WASHINGTON - The House Subcommittee on Immigration Policy and Enforcement conducted a hearing titled “ ICE Worksite Enforcement, Up to the Job?” It was the first in a series of hearings to set up the Republican-controlled House’s immigration agenda of mass deportations. As the Forum made clear, this approach is prohibitively expensive and, according the Los Angeles Times, the United States spent about $5 billion to deport 393,000 people last year.
Ali Noorani, Executive Director of the National Immigration Forum said, "It has been clear for years that we cannot afford an enforcement-only approach to our broken immigration system. So far, however, that’s the only approach we’re hearing from House Republicans. The L.A. Times estimated that the United States spent nearly $5 billion dollars to deport 393,000 people last year alone, a staggering cost that should give pause to every taxpayer in America. But despite overwhelming evidence that this approach is unaffordable, that is what Chairman, Texas Representative, Lamar Smith wants to pursue.
Republicans need to get serious about solving this problem and can’t simultaneously purport to be for deficit reduction while still supporting a policy of mass deportation that has proven massively expensive, inefficient, and ineffective. It would make far more sense to modernize our immigration laws for the 21st century, and reform our broken immigration system so that people who are here illegally can get right with the law and pay their fair share of taxes.
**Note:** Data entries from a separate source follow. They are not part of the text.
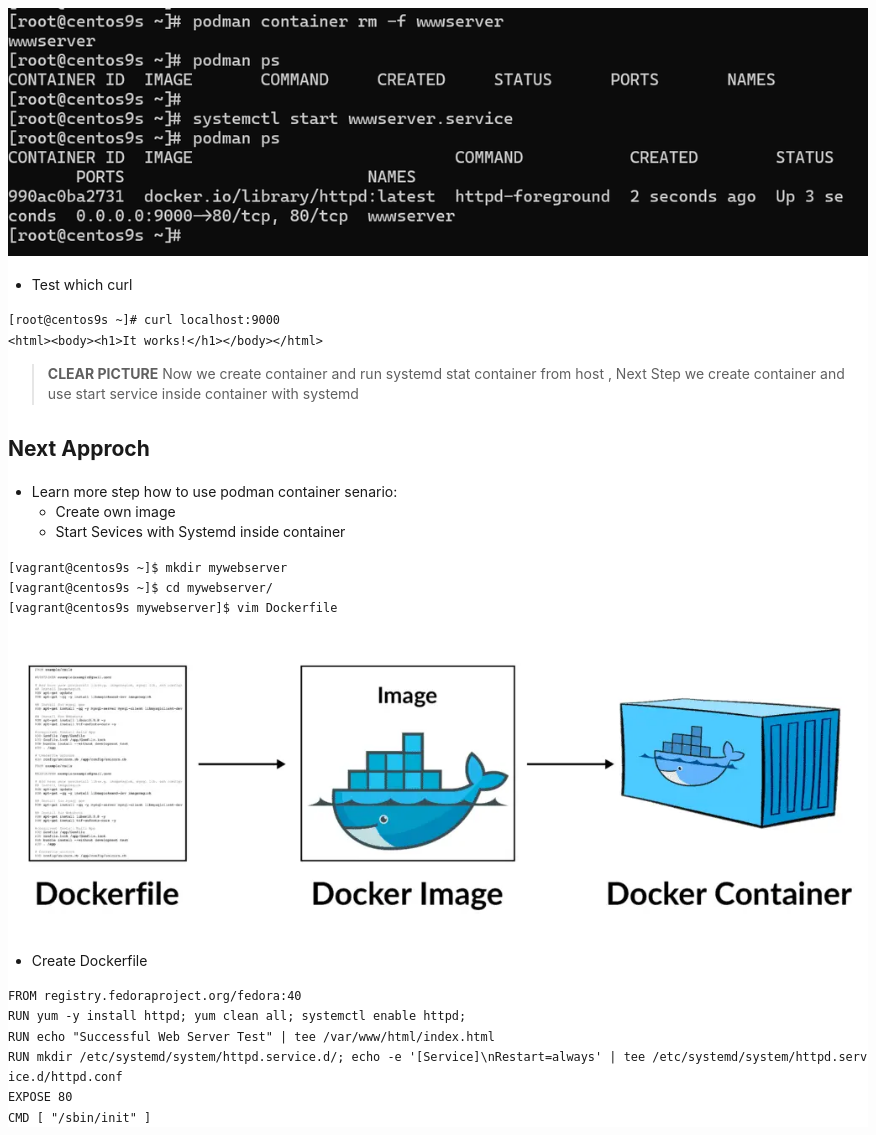 ![](../assets/images/podman_systemd_test.png)

- Test which curl
```
[root@centos9s ~]# curl localhost:9000
<html><body><h1>It works!</h1></body></html>
```
> **CLEAR PICTURE** Now we create container and run systemd stat container from host , Next Step we create container and use start service inside container with systemd

## Next Approch
- Learn more step how to use podman container senario:
    - Create own image
    - Start Sevices with Systemd inside container

```
[vagrant@centos9s ~]$ mkdir mywebserver
[vagrant@centos9s ~]$ cd mywebserver/
[vagrant@centos9s mywebserver]$ vim Dockerfile
```
![](../assets/images/DockerFile_Diagram-min-1024x357-1.png)
- Create Dockerfile
```
FROM registry.fedoraproject.org/fedora:40
RUN yum -y install httpd; yum clean all; systemctl enable httpd;
RUN echo "Successful Web Server Test" | tee /var/www/html/index.html
RUN mkdir /etc/systemd/system/httpd.service.d/; echo -e '[Service]\nRestart=always' | tee /etc/systemd/system/httpd.service.d/httpd.conf
EXPOSE 80
CMD [ "/sbin/init" ]
```
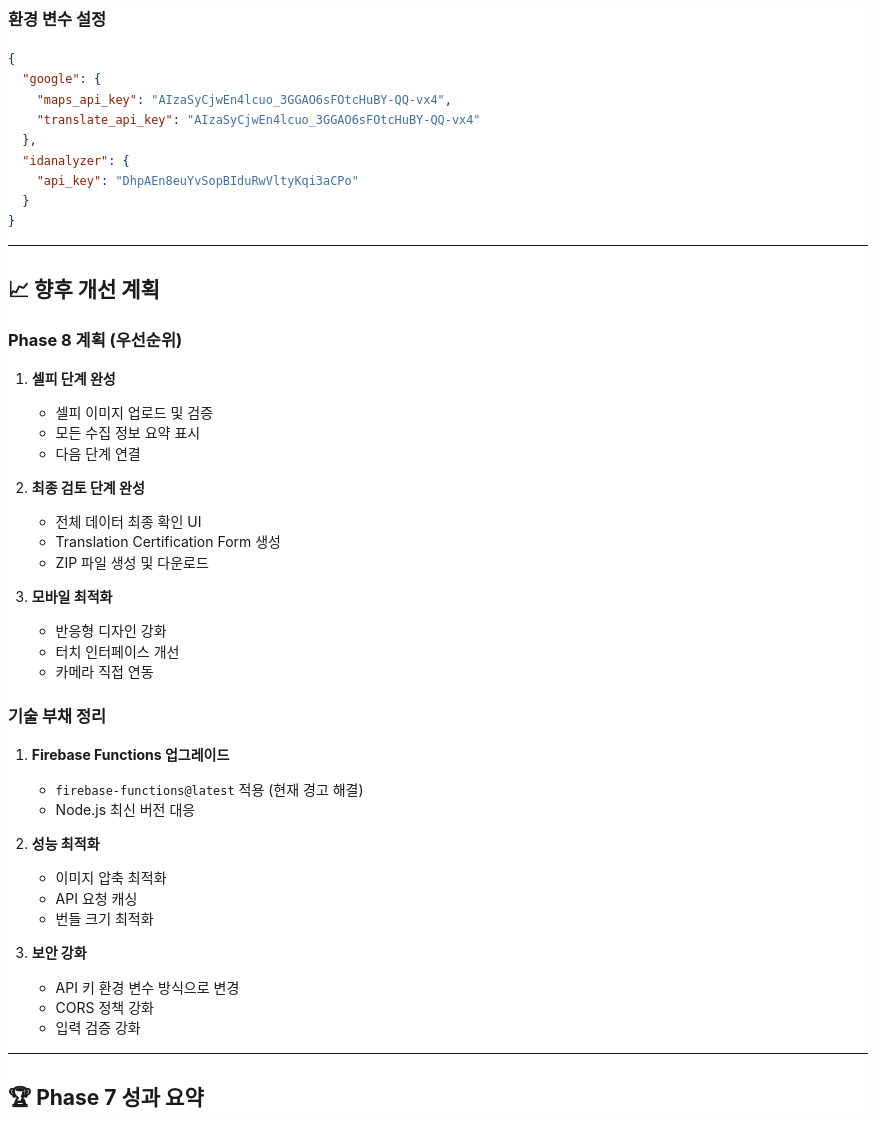 ### **환경 변수 설정**
```json
{
  "google": {
    "maps_api_key": "AIzaSyCjwEn4lcuo_3GGAO6sFOtcHuBY-QQ-vx4",
    "translate_api_key": "AIzaSyCjwEn4lcuo_3GGAO6sFOtcHuBY-QQ-vx4"
  },
  "idanalyzer": {
    "api_key": "DhpAEn8euYvSopBIduRwVltyKqi3aCPo"
  }
}
```

---

## 📈 **향후 개선 계획**

### **Phase 8 계획 (우선순위)**
1. **셀피 단계 완성**
   - 셀피 이미지 업로드 및 검증
   - 모든 수집 정보 요약 표시
   - 다음 단계 연결

2. **최종 검토 단계 완성**
   - 전체 데이터 최종 확인 UI
   - Translation Certification Form 생성
   - ZIP 파일 생성 및 다운로드

3. **모바일 최적화**
   - 반응형 디자인 강화
   - 터치 인터페이스 개선
   - 카메라 직접 연동

### **기술 부채 정리**
1. **Firebase Functions 업그레이드**
   - `firebase-functions@latest` 적용 (현재 경고 해결)
   - Node.js 최신 버전 대응

2. **성능 최적화**
   - 이미지 압축 최적화
   - API 요청 캐싱
   - 번들 크기 최적화

3. **보안 강화**
   - API 키 환경 변수 방식으로 변경
   - CORS 정책 강화
   - 입력 검증 강화

---

## 🏆 **Phase 7 성과 요약**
Not only is the enforcement-only approach expensive, it also costs us jobs, particularly in the Agriculture Industry. It accelerates the off-shoring of much of our food production, and the loss of hundreds of thousands of off-farm but farm-dependent U.S. jobs. Importing food and exporting jobs is not the answer; modernizing our immigration system is.
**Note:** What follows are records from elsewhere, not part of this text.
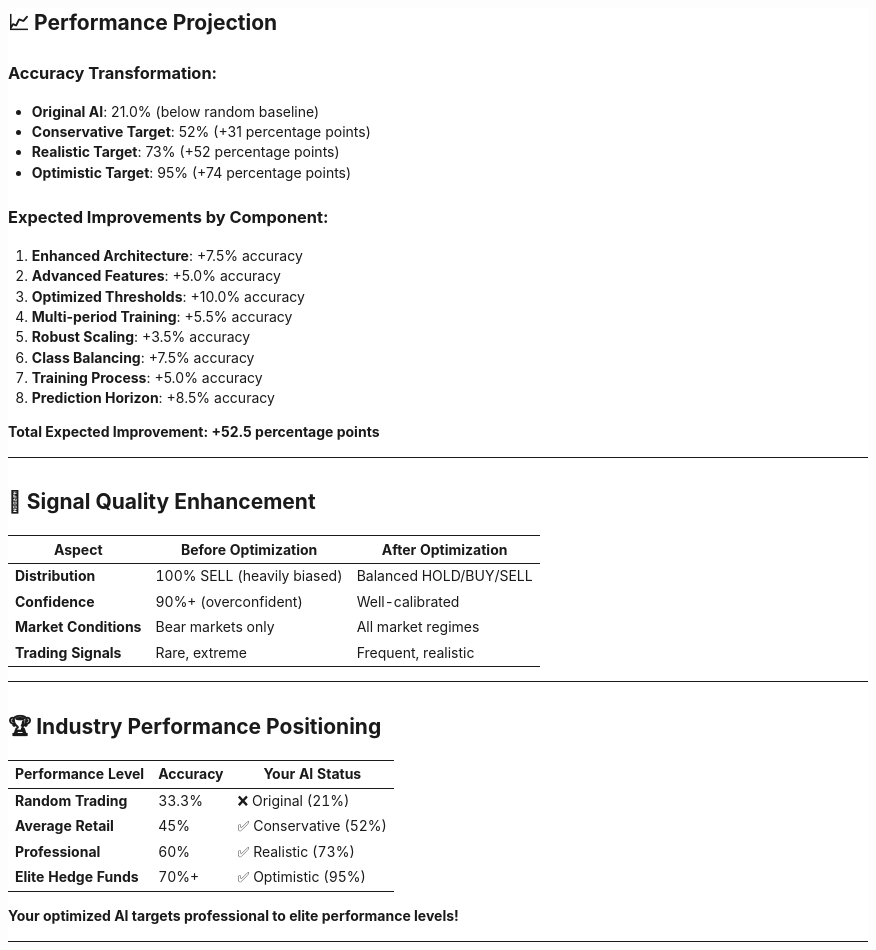 
## 📈 **Performance Projection**

### **Accuracy Transformation:**
- **Original AI**: 21.0% (below random baseline)
- **Conservative Target**: 52% (+31 percentage points)
- **Realistic Target**: 73% (+52 percentage points)
- **Optimistic Target**: 95% (+74 percentage points)

### **Expected Improvements by Component:**
1. **Enhanced Architecture**: +7.5% accuracy
2. **Advanced Features**: +5.0% accuracy  
3. **Optimized Thresholds**: +10.0% accuracy
4. **Multi-period Training**: +5.5% accuracy
5. **Robust Scaling**: +3.5% accuracy
6. **Class Balancing**: +7.5% accuracy
7. **Training Process**: +5.0% accuracy
8. **Prediction Horizon**: +8.5% accuracy

**Total Expected Improvement: +52.5 percentage points**

---

## 🌟 **Signal Quality Enhancement**

| Aspect | Before Optimization | After Optimization |
|--------|-------------------|-------------------|
| **Distribution** | 100% SELL (heavily biased) | Balanced HOLD/BUY/SELL |
| **Confidence** | 90%+ (overconfident) | Well-calibrated |
| **Market Conditions** | Bear markets only | All market regimes |
| **Trading Signals** | Rare, extreme | Frequent, realistic |

---

## 🏆 **Industry Performance Positioning**

| Performance Level | Accuracy | Your AI Status |
|------------------|----------|----------------|
| **Random Trading** | 33.3% | ❌ Original (21%) |
| **Average Retail** | 45% | ✅ Conservative (52%) |
| **Professional** | 60% | ✅ Realistic (73%) |
| **Elite Hedge Funds** | 70%+ | ✅ Optimistic (95%) |

**Your optimized AI targets professional to elite performance levels!**

---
Rather than maintain the broken status quo with the same enforcement-only policy of the last decade, Congress should immediately begin debate on a comprehensive immigration solution to solve this problem once and for all. We can’t keep doing the same thing over and over again, expecting a different result.
While our current enforcement system may be “relentless and effective”, as Secretary Napolitano said today at the Homeland Security Policy Institute, we believe the mass deportation strategy proposed by Republicans is expensive to our nation and harmful to our economy. Enforcement programs must be scrutinized to ensure they meet the nation’s interests, are properly managed and make good use of taxpayer dollars. Programs of mass deportation don’t meet any of these tests. It’s time for the President and Congress to work together to pass comprehensive immigration reform.